Afirmar que a filosofia marxista não é uma teoria acabada é talvez uma trivialidade. O problema aparece quanto aos rumos do seu desenvolvimento. Vejamos um exemplo ilustrativo. Lênin escreveu, em 1908, uma obra essencial para a filosofia marxista que foi o Materialismo e Empiriocriticismo, num contexto de luta contra tendências idealistas que se apresentavam no próprio campo do marxismo (Bogdanov etc). Neste livro ele retoma a tese de Engels da “Teoria do Reflexo dos Objetos pelo Pensamento” e sustenta: “(…) as coisas existem fora de nós. As nossas percepções e as nossas representações são as imagens delas. O controle dessas imagens, a distinção entre as imagens exatas e as imagens errôneas, nos são fornecidos pela prática” (22).

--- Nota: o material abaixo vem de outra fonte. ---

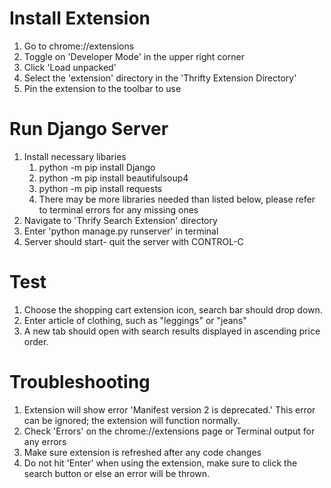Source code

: # Install Extension

1. Go to chrome://extensions
2. Toggle on 'Developer Mode' in the upper right corner
3. Click 'Load unpacked'
4. Select the 'extension' directory in the 'Thrifty Extension Directory'
5. Pin the extension to the toolbar to use

# Run Django Server
1. Install necessary libaries
   1. python -m pip install Django
   2. python -m pip install beautifulsoup4 
   3. python -m pip install requests
   4. There may be more libraries needed than listed below, please refer to terminal errors for any missing ones
2. Navigate to 'Thrify Search Extension' directory
3. Enter 'python manage.py runserver' in terminal
4. Server should start- quit the server with CONTROL-C

# Test
1. Choose the shopping cart extension icon, search bar should drop down.
2. Enter article of clothing, such as "leggings" or "jeans"
3. A new tab should open with search results displayed in ascending price order.

# Troubleshooting
1. Extension will show error 'Manifest version 2 is deprecated.' This error can be ignored; the extension will function normally.
2. Check 'Errors' on the chrome://extensions page or Terminal output for any errors
3. Make sure extension is refreshed after any code changes
4. Do not hit 'Enter' when using the extension, make sure to click the search button or else an error will be thrown.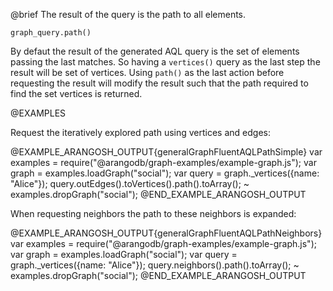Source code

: 

@brief The result of the query is the path to all elements.

`graph_query.path()`

By defaut the result of the generated AQL query is the set of elements passing the last matches.
So having a `vertices()` query as the last step the result will be set of vertices.
Using `path()` as the last action before requesting the result
will modify the result such that the path required to find the set vertices is returned.

@EXAMPLES

Request the iteratively explored path using vertices and edges:

@EXAMPLE_ARANGOSH_OUTPUT{generalGraphFluentAQLPathSimple}
  var examples = require("@arangodb/graph-examples/example-graph.js");
  var graph = examples.loadGraph("social");
  var query = graph._vertices({name: "Alice"});
  query.outEdges().toVertices().path().toArray();
~ examples.dropGraph("social");
@END_EXAMPLE_ARANGOSH_OUTPUT

When requesting neighbors the path to these neighbors is expanded:

@EXAMPLE_ARANGOSH_OUTPUT{generalGraphFluentAQLPathNeighbors}
  var examples = require("@arangodb/graph-examples/example-graph.js");
  var graph = examples.loadGraph("social");
  var query = graph._vertices({name: "Alice"});
  query.neighbors().path().toArray();
~ examples.dropGraph("social");
@END_EXAMPLE_ARANGOSH_OUTPUT

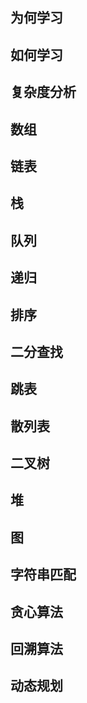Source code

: 
## 为何学习

## 如何学习

## 复杂度分析

## 数组

## 链表

## 栈

## 队列

## 递归

## 排序

## 二分查找

## 跳表

## 散列表

## 二叉树

## 堆

## 图

## 字符串匹配

## 贪心算法

## 回溯算法

## 动态规划

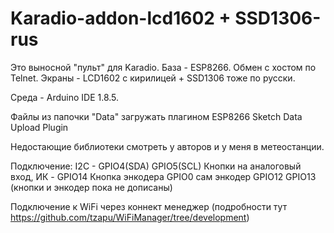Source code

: # Karadio-addon-lcd1602 + SSD1306-rus
Это выносной "пульт" для Karadio. База - ESP8266. Обмен с хостом по Telnet. Экраны - LCD1602 с кирилицей + SSD1306 тоже по русски. 

Среда - Arduino IDE 1.8.5.  

Файлы из папочки "Data" загружать плагином ESP8266 Sketch Data Upload Plugin

Недостающие библиотеки смотреть у авторов и у меня в метеостанции.

Подключение: I2C - GPIO4(SDA) GPIO5(SCL) Кнопки на аналоговый вход, ИК - GPIO14 Кнопка энкодера GPIO0 сам энкодер GPIO12 GPIO13 (кнопки и энкодер пока не дописаны)

Подключение к WiFi через коннект менеджер (подробности тут https://github.com/tzapu/WiFiManager/tree/development)
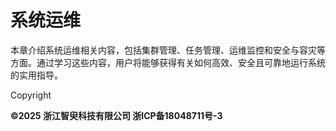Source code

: # 系统运维

本章介绍系统运维相关内容，包括集群管理、任务管理、运维监控和安全与容灾等方面。通过学习这些内容，用户将能够获得有关如何高效、安全且可靠地运行系统的实用指导。

Copyright

**©2025 浙江智臾科技有限公司 浙ICP备18048711号-3**
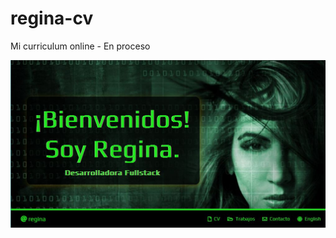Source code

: # regina-cv
Mi curriculum online - En proceso

![screenshot](https://raw.githubusercontent.com/programming-Regina/regina-cv/main/portfolio.jpg)
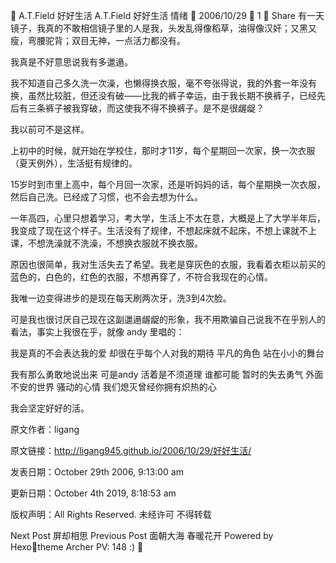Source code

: 
A.T.Field
好好生活
A.T.Field
好好生活
情绪

2006/10/29
 1
 Share
有一天镜子，我真的不敢相信镜子里的人是我，头发乱得像稻草，油得像汉奸；又黑又瘦，弯腰驼背；双目无神，一点活力都没有。

我真是不好意思说我有多邋遢。

我不知道自己多久洗一次澡，也懒得换衣服，毫不夸张得说，我的外套一年没有换，虽然比较脏，但还没有破——比我的裤子幸运，由于我长期不换裤子，已经先后有三条裤子被我穿破，而这使我不得不换裤子。是不是很龌龊？

我以前可不是这样。

上初中的时候，就开始在学校住，那时才11岁，每个星期回一次家，换一次衣服（夏天例外），生活挺有规律的。

15岁时到市里上高中，每个月回一次家，还是听妈妈的话，每个星期换一次衣服，然后自己洗。已经成了习惯，也不会去想为什么。

一年高四，心里只想着学习，考大学，生活上不太在意，大概是上了大学半年后，我变成了现在这个样子。生活没有了规律，不想起床就不起床，不想上课就不上课，不想洗澡就不洗澡，不想换衣服就不换衣服。

原因也很简单，我对生活失去了希望。我老是穿灰色的衣服，我看着衣柜以前买的蓝色的，白色的，红色的衣服，不想再穿了，不符合我现在的心情。

我唯一边变得进步的是现在每天刷两次牙，洗3到4次脸。

可是我也很讨厌自己现在这副邋遢龌龊的形象，我不用欺骗自己说我不在乎别人的看法，事实上我很在乎，就像 andy 里唱的：

我是真的不会表达我的爱
却很在乎每个人对我的期待
平凡的角色
站在小小的舞台

我有那么勇敢地说出来
可是andy
活着是不须道理
谁都可能
暂时的失去勇气
外面不安的世界
骚动的心情
我们熄灭曾经你拥有炽热的心

我会坚定好好的活。

原文作者：ligang

原文链接：http://ligang945.github.io/2006/10/29/好好生活/

发表日期：October 29th 2006, 9:13:00 am

更新日期：October 4th 2019, 8:18:53 am

版权声明：All Rights Reserved. 未经许可 不得转载

Next Post
屏却相思
Previous Post
面朝大海 春暖花开
Powered by Hexotheme Archer
PV: 148 :)
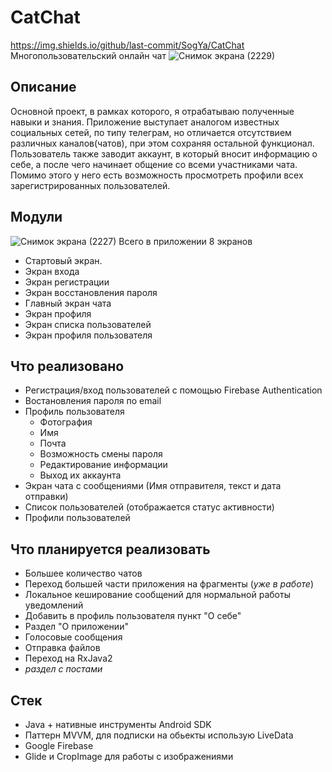 # CatChat
https://img.shields.io/github/last-commit/SogYa/CatChat
Многопользовательский онлайн чат
![Снимок экрана (2229)](https://user-images.githubusercontent.com/73115406/154502355-541f3080-b407-40d8-ba13-d2ea82a3cfb1.png)
## Описание 
Основной проект, в рамках которого, я отрабатываю полученные навыки и знания. Приложение выступает аналогом известных социальных сетей, по типу телеграм, но отличается отсутствием различных каналов(чатов), при этом сохраняя остальной функционал. Пользователь также заводит аккаунт, в который вносит информацию о себе, а после чего начинает общение со всеми участниками чата. Помимо этого у него есть возможность просмотреть профили всех зарегистрированных пользователей.
## Модули
![Снимок экрана (2227)](https://user-images.githubusercontent.com/73115406/154504629-3acc65df-4b0c-4fe8-8c50-9953a3637a08.png)
Всего в приложении 8 экранов
* Стартовый экран.
* Экран входа
* Экран регистрации
* Экран восстановления пароля
* Главный экран чата
* Экран профиля
* Экран списка пользователей
* Экран профиля пользователя
## Что реализовано
* Регистрация/вход пользователей с помощью Firebase Authentication
* Востановления пароля по email
* Профиль пользователя 
   * Фотография
   * Имя 
   * Почта 
   * Возможность смены пароля 
   * Редактирование информации 
   * Выход их аккаунта
* Экран чата с сообщениями (Имя отправителя, текст и дата отправки)
* Список пользователей (отображается статус активности)
* Профили пользователей
## Что планируется реализовать
* Большее количество чатов
* Переход большей части приложения на фрагменты (_уже в работе_)
* Локальное кеширование сообщений для нормальной работы уведомлений
* Добавить в профиль пользователя пункт "О себе"
* Раздел  "О приложении"
* Голосовые сообщения
* Отправка файлов
* Переход на RxJava2
* _раздел с постами_
## Стек
- Java + нативные инструменты Android SDK
- Паттерн MVVM, для подписки на обьекты использую LiveData
- Google Firebase
- Glide и CropImage для работы с изображениями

Porém, esta obra não dá conta do conjunto da visão leninista sobre a filosofia como mesmo hoje alguns pensam (23). No período entre 1914 e 1916 Lênin desenvolveu estudos mais sistemáticos de filosofia, estudou Hegel, estudou a dialética num contexto de mudanças bruscas que se avizinhavam na Rússia e na Europa. E seguramente beneficiou-se deste estudo nas revolucionárias formulações deste período, especialmente em Teses de Abril e Imperialismo, etapa superior do capitalismo. Estes estudos estão registrados em anotações pessoais publicadas pela primeira vez em 1929-1930 e posteriormente republicadas sob o título de Cadernos Filosóficos.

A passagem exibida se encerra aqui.